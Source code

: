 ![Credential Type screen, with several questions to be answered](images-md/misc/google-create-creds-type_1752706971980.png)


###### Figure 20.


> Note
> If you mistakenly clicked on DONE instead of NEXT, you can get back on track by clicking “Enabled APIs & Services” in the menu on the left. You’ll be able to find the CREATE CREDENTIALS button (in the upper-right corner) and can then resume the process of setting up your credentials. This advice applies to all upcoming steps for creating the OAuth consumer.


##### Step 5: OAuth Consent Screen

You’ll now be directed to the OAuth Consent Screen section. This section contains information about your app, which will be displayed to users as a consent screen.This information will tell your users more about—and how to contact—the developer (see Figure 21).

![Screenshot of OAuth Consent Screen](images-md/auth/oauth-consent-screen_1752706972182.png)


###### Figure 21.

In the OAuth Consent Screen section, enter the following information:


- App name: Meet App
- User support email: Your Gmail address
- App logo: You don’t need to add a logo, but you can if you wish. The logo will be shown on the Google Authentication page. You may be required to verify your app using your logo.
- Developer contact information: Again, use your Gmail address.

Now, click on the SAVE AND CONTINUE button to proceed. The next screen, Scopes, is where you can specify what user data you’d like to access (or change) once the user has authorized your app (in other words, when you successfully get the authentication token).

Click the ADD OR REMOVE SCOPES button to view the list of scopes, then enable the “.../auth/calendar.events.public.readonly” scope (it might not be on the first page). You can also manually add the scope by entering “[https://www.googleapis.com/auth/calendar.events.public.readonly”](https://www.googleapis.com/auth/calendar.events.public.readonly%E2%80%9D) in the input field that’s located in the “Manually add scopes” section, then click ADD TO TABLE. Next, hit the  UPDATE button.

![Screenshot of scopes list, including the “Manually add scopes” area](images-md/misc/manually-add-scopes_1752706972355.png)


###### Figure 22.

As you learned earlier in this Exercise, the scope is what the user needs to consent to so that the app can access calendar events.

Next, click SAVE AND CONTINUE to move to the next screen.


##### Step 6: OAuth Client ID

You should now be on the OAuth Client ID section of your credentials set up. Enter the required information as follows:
◇ ◇ ◇
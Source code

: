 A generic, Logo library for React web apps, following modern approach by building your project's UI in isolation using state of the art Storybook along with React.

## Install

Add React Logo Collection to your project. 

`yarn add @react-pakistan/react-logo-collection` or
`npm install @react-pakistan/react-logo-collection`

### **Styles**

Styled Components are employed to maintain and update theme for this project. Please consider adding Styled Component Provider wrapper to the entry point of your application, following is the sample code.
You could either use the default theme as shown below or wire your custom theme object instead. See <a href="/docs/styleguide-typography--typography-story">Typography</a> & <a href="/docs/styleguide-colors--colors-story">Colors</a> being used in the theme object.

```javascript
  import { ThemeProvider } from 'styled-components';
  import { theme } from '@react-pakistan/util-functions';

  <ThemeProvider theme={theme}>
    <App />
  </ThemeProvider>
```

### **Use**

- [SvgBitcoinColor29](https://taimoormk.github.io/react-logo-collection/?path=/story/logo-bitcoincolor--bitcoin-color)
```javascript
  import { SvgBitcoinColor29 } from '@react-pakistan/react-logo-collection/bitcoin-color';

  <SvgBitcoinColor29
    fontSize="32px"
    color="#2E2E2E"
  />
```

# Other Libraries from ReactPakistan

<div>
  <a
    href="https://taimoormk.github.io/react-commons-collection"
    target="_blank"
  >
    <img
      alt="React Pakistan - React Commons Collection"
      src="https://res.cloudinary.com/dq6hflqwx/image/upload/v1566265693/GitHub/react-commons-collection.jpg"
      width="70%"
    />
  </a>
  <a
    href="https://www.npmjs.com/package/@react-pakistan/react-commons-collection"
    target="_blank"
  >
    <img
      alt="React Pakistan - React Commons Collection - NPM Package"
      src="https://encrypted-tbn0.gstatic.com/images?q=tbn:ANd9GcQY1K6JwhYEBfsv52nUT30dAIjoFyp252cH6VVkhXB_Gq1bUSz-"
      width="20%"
◇ ◇ ◇
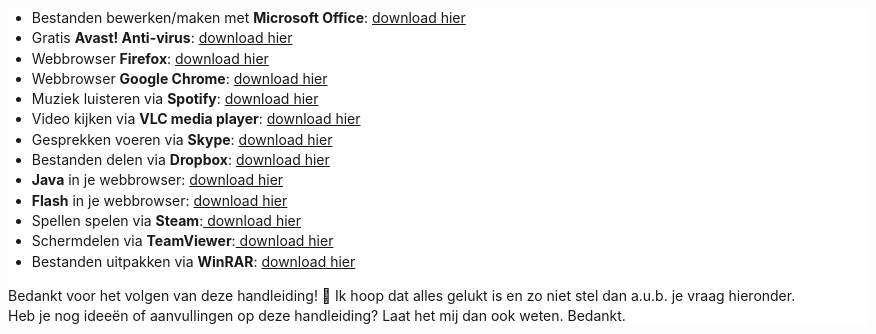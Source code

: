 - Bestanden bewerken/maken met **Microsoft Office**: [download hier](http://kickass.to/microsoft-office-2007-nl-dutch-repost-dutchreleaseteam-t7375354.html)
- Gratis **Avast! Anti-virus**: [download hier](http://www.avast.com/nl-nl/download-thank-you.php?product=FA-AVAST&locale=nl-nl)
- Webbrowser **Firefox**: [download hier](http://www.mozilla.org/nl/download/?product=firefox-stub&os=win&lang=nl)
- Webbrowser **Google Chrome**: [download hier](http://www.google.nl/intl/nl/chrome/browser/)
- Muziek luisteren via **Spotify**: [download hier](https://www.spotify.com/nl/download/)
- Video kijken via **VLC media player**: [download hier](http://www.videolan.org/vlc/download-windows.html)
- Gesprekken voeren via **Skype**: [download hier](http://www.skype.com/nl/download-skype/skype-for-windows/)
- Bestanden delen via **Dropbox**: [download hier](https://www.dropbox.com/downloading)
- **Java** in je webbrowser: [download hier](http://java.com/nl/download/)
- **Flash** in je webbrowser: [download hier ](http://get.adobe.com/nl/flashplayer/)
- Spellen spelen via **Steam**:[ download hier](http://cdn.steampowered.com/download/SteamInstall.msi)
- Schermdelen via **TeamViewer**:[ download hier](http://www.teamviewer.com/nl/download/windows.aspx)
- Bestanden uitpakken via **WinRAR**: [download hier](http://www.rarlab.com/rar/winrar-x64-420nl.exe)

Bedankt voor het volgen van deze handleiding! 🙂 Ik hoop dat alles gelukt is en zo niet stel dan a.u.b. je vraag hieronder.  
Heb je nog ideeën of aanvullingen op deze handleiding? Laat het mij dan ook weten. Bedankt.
◇ ◇ ◇
TASK TO COMPLETE ▸ With the first line being the one containing "- Bestanden uitpakken" and the last line the one containing "Heb je nog ideeën", transcribe exactly the lines above that fall in that range.

RESPONSE TO THE EXERCISE ▸
- Bestanden uitpakken via **WinRAR**: [download hier](http://www.rarlab.com/rar/winrar-x64-420nl.exe)

Bedankt voor het volgen van deze handleiding! 🙂 Ik hoop dat alles gelukt is en zo niet stel dan a.u.b. je vraag hieronder.  
Heb je nog ideeën of aanvullingen op deze handleiding? Laat het mij dan ook weten. Bedankt.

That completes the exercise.